If you’re considering buying your first home soon, then you’re likely a little daunted by what lies ahead. When you understand a few fundamentals about the home buying process, however, buying a home need not be something you harbor anxiety over. Here are some basic financial things that you should know before you go out and buy your first home.


20% Is an Ideal Down Payment


There are a number of reasons that putting 20% down on a home is advantageous. First, it’s instant equity, and it makes you a more appealing home buyer to mortgage lenders. Second, you’re more likely to secure a lower interest rate. Third, you won’t need to take out quite as much on loan. And fourth, you can avoid paying mortgage insurance (more on that below).

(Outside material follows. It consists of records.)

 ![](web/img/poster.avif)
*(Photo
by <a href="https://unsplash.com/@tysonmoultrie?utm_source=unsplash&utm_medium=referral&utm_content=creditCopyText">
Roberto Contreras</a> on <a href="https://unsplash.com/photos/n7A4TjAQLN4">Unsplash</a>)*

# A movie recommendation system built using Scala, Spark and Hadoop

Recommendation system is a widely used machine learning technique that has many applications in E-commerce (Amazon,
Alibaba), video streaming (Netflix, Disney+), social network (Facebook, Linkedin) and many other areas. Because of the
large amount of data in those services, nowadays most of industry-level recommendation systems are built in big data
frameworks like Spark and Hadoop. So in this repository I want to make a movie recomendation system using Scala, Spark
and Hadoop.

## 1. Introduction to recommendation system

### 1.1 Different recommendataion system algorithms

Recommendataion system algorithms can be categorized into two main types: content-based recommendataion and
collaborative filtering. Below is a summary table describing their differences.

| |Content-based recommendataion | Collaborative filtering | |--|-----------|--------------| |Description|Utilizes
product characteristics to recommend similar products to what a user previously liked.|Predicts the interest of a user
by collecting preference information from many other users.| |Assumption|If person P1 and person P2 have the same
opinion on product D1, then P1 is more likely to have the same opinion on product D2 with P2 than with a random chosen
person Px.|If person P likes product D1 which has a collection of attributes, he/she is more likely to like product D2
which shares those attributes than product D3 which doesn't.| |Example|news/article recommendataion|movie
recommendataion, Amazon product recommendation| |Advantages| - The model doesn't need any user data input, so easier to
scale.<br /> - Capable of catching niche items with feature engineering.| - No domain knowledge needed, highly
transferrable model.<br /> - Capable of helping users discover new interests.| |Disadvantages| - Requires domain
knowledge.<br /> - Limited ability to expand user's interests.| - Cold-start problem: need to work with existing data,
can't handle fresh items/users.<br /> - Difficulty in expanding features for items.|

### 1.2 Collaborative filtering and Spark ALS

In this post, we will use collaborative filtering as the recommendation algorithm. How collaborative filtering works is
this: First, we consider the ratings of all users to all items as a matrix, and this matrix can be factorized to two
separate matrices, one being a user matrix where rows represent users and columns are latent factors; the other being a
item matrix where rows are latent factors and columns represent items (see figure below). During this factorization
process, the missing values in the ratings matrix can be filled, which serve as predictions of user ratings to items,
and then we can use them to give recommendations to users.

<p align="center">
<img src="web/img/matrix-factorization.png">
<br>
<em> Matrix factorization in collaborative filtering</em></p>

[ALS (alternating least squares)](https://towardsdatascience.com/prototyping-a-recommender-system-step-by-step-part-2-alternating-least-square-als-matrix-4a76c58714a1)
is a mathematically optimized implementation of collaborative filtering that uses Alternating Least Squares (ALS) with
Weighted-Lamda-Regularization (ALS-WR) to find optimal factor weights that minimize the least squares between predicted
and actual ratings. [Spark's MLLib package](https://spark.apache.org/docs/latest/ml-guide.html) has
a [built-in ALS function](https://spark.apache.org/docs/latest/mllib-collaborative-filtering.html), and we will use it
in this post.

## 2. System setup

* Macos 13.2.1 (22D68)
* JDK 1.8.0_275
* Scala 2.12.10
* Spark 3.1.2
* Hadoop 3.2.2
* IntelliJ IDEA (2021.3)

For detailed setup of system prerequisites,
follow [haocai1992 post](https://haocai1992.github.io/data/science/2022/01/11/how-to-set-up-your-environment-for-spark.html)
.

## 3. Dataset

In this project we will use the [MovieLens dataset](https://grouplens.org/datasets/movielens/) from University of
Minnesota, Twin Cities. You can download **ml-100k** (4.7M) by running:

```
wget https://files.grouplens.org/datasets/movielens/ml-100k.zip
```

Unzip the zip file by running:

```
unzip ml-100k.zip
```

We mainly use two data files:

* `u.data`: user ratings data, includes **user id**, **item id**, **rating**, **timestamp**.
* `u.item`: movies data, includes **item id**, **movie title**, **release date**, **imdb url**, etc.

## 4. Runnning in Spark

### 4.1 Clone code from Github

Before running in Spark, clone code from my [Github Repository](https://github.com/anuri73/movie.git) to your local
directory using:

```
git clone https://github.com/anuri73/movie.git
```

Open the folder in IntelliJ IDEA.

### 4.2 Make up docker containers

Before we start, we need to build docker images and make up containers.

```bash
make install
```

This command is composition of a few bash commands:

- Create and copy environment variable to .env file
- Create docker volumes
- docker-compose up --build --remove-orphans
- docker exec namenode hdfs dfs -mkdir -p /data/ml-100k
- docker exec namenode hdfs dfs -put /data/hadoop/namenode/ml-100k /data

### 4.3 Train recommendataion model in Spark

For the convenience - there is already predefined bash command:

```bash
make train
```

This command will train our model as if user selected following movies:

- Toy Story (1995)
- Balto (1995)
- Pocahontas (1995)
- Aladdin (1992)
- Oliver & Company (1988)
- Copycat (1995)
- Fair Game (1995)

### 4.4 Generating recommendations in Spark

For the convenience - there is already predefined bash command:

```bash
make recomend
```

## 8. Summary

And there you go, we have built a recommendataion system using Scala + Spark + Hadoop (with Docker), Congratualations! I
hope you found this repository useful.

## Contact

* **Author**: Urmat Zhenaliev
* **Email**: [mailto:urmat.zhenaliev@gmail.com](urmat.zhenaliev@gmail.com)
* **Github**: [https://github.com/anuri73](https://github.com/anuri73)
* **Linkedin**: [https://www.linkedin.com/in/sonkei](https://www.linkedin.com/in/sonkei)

Down Payments Are A Wise Investment


On a related note, it’s important to consider why putting your money toward a down payment might be better than, say, going with a zero-down loan and investing the money you would have spent on a down payment. The benefits mentioned above should give you an idea. Moreover, if you were to invest your down payment instead, you’re more likely to lose it in stock market fluctuations. Because of this, down payments can end up being some of the wisest investments you make.

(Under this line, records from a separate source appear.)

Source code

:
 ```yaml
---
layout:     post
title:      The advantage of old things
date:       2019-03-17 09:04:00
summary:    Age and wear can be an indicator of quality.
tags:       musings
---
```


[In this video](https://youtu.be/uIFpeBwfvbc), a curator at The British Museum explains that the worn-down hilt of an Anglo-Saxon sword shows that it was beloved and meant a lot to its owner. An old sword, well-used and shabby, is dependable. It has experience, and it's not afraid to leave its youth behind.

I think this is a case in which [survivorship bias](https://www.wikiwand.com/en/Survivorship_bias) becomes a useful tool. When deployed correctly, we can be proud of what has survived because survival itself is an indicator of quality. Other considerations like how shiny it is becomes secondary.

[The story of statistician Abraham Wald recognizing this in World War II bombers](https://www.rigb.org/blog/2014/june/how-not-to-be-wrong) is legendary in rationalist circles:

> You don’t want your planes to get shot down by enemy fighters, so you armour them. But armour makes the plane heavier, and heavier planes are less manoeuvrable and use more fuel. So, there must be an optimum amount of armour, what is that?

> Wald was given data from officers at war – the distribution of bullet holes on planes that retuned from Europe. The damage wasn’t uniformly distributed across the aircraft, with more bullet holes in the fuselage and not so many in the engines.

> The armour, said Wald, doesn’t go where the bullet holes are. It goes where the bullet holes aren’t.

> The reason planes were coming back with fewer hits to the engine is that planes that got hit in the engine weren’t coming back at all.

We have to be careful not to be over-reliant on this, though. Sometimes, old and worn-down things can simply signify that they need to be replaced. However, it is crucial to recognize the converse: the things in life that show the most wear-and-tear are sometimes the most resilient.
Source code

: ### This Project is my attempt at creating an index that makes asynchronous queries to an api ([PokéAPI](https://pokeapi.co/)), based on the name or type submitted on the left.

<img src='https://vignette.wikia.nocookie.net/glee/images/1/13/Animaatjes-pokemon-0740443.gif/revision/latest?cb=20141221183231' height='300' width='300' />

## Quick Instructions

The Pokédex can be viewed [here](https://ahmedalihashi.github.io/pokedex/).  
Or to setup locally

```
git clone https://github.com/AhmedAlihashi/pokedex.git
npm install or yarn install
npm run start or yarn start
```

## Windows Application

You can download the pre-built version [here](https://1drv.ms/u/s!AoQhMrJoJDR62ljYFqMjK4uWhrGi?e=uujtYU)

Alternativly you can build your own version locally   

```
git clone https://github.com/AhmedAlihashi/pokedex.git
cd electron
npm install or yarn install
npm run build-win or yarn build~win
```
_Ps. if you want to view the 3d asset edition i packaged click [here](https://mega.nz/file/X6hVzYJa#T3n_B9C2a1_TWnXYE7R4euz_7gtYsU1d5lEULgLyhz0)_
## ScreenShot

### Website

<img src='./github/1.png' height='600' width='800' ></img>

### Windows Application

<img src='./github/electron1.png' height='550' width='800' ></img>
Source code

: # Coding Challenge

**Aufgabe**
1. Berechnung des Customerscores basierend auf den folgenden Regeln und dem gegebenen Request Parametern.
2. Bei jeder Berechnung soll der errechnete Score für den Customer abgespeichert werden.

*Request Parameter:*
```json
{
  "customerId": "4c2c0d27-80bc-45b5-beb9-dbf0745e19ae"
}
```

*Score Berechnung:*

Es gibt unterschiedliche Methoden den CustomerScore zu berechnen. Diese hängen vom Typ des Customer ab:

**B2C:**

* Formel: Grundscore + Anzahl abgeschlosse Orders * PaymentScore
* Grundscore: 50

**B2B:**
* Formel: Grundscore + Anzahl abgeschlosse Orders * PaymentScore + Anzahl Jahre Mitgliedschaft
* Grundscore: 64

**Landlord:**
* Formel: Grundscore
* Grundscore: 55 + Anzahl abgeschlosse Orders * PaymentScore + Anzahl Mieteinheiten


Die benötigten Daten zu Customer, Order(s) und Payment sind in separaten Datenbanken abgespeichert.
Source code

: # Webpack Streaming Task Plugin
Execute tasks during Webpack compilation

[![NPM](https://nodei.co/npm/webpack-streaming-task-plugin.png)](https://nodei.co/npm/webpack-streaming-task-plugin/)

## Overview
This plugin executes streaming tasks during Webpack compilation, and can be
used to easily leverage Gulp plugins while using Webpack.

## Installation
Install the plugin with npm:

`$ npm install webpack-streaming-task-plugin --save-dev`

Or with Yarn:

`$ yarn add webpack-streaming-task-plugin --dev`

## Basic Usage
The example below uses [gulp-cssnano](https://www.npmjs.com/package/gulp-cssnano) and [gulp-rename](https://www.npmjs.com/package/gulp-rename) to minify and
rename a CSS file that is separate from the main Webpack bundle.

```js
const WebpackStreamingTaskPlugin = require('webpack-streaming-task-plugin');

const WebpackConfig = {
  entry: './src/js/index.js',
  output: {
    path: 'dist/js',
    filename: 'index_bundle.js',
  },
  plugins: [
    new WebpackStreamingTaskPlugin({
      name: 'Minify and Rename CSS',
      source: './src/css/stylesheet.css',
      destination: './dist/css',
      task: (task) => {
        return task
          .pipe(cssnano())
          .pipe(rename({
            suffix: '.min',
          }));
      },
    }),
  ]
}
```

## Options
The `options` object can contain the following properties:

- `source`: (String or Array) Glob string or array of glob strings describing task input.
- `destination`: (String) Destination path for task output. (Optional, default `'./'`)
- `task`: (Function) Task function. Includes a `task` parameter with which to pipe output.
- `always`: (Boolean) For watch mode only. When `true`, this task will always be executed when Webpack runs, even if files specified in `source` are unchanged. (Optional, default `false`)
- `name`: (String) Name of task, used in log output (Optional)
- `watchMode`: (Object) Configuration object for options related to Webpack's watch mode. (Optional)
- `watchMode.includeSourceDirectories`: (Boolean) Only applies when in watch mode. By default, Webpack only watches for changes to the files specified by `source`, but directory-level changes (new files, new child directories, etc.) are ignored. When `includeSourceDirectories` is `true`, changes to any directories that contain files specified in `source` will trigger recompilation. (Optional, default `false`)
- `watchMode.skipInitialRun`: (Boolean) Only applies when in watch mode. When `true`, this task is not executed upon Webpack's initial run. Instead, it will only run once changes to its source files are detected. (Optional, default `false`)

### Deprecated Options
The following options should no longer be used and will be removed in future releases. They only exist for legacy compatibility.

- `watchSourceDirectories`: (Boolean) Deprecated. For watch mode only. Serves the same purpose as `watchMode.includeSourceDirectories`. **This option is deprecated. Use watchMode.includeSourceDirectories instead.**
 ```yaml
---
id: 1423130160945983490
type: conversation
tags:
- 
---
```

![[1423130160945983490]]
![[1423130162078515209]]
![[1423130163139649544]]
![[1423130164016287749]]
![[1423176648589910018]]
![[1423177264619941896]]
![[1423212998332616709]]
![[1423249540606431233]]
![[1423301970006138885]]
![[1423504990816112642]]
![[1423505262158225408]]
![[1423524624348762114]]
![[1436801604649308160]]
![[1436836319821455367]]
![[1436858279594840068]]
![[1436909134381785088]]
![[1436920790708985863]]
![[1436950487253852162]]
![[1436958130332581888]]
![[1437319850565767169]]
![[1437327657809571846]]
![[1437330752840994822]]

Don’t Forget to Budget for Mortgage Insurance


In fact, if you’re planning on putting anything less than 20% down on your home, you should assume that you’ll be paying for mortgage insurance. Mortgage insurance essentially exists to allow homebuyers to put down less than 20% on a home; it helps to offset losses if for some reason a homeowner is unable to repay the mortgage loan. Mortgage insurance typically costs about $55 per month per $100,000 financed, but it can cost much more.


Spend Less Than You Qualify For


Coming down in price will generally give you more options on the market, and it will grant you precious freedom later as you seek to make upgrades to your home.

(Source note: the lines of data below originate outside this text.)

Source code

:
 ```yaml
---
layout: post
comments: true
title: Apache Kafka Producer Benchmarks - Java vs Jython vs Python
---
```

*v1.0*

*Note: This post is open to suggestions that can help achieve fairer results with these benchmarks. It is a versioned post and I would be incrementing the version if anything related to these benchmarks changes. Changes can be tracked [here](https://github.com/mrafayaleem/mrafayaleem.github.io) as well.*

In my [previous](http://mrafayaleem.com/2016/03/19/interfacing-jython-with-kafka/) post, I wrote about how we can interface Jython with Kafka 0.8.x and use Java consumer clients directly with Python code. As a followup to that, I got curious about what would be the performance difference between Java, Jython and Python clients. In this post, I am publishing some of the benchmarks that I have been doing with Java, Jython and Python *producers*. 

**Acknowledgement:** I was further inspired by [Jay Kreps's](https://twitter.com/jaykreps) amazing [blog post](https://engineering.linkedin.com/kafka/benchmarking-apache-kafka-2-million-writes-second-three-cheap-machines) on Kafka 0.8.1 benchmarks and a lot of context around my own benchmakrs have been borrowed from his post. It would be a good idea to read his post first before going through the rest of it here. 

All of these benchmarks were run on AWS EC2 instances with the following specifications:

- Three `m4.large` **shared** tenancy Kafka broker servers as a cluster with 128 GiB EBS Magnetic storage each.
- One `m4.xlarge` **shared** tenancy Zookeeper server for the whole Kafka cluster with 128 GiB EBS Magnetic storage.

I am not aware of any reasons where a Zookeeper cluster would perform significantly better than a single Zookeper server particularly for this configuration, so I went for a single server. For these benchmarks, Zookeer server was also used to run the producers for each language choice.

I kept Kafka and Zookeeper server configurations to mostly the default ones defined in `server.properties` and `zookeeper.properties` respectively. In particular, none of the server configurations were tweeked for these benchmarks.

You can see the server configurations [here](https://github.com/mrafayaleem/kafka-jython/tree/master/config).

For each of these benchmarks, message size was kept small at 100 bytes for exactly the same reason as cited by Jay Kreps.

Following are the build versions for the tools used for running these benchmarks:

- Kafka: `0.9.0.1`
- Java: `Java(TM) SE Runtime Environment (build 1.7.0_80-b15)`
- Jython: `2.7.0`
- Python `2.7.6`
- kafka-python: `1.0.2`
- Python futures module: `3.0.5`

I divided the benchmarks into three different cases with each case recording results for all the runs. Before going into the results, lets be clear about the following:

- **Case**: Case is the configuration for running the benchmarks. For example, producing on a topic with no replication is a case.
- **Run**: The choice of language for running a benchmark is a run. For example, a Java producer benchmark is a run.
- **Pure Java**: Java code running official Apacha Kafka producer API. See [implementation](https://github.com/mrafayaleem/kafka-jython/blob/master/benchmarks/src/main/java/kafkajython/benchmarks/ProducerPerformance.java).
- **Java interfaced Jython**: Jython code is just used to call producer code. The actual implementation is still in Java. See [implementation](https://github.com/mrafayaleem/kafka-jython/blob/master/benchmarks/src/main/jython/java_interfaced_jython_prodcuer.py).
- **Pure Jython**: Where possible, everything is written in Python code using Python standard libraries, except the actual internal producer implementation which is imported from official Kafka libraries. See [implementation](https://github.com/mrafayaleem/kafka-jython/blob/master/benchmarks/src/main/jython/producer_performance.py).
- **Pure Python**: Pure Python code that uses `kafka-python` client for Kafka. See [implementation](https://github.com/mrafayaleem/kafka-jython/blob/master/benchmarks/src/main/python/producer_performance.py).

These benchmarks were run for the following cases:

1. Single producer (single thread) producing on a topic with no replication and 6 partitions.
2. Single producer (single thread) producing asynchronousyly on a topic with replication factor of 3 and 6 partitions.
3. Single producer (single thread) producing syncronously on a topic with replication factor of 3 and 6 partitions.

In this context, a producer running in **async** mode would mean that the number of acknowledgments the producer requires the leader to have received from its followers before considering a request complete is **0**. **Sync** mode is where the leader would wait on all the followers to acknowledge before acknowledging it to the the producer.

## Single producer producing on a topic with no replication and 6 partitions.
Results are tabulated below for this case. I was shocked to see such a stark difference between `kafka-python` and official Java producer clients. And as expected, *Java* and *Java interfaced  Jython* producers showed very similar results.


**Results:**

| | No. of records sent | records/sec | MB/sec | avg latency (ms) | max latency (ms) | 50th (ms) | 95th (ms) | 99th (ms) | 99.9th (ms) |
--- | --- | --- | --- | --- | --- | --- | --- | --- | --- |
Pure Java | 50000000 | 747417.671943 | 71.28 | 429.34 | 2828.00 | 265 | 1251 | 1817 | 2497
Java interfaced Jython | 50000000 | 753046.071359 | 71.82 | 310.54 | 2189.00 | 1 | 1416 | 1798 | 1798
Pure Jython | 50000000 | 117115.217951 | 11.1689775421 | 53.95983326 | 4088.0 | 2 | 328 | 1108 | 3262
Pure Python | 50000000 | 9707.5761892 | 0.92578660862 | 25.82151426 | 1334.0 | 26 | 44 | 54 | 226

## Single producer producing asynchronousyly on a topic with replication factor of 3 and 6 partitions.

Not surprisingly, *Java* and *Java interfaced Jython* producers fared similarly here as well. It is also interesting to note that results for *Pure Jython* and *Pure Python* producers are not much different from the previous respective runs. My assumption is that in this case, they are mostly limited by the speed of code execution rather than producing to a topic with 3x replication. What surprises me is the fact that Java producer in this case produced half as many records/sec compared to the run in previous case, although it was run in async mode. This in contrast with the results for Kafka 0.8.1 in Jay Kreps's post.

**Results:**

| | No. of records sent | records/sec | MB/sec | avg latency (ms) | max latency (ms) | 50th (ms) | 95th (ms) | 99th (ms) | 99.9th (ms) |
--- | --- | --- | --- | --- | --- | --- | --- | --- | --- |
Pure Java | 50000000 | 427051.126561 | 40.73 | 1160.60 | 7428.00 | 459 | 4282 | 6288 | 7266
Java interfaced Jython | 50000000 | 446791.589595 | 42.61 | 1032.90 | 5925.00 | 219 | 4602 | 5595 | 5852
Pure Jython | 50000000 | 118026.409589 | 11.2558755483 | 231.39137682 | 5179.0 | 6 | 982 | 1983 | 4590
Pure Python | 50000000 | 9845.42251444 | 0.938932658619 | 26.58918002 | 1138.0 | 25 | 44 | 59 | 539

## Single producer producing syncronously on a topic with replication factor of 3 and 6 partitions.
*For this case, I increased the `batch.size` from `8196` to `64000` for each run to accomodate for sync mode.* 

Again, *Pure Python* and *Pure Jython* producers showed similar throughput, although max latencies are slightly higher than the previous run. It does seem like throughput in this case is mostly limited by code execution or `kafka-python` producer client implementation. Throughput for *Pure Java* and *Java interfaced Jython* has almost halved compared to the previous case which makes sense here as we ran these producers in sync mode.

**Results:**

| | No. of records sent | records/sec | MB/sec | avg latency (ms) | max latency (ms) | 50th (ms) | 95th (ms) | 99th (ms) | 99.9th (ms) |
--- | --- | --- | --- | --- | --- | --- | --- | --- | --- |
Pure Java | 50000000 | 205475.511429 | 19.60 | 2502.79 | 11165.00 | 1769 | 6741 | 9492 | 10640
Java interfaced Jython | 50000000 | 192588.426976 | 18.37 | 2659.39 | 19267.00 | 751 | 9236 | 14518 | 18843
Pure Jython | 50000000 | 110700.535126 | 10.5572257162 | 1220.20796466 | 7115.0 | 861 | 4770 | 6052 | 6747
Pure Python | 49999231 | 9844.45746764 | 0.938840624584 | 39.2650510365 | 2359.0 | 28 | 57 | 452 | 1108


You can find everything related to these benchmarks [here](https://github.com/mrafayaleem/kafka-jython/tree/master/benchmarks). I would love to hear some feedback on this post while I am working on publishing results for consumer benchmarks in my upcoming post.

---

Use “Flaws” to Bargain on Price


Your home inspection should be thorough, surveying even portions of the home that are advertised as “new.” And if any flaws are discovered in the home during the inspection, you can use them to your advantage when negotiating the price. If a roof is advertised as new, for example, when in reality there is simply a newer layer of shingles over an older layer, you might be able to negotiate a lower price for your home.


Have a Bid Strategy


Sticking within your budget can be difficult, and making big financial decisions once you’re already emotionally invested in a home is never a good idea. It’s always best to come up with a bidding strategy beforehand to help eliminate stretching yourself financially later. You might, for example, decide to low-ball it with your initial offer, agreeing to offer $1,000 over any competing offers up to a particular dollar amount. So if you’re starting with a $400,000 offer, you might decide beforehand that you will bid $1,000 over any higher offers, up to your $425,000 budget.


Always Budget for Unexpected Expenses

 

Buying a house involves much more than simply acquiring a loan and settling on a monthly mortgage payment amount. It’s even much more than paying your principal, interest, homeowners insurance, mortgage insurance, and HOA fees each and every month. There are additional costs to buying a home that you probably haven’t considered, such as home inspection costs, survey costs, property taxes (often prepaid at closing), government recording charges, appraisal fees, lender’s origination fees, title services, etc. Many home buyers call these things “hidden costs,” but they really are a part of the home buying process for everyone.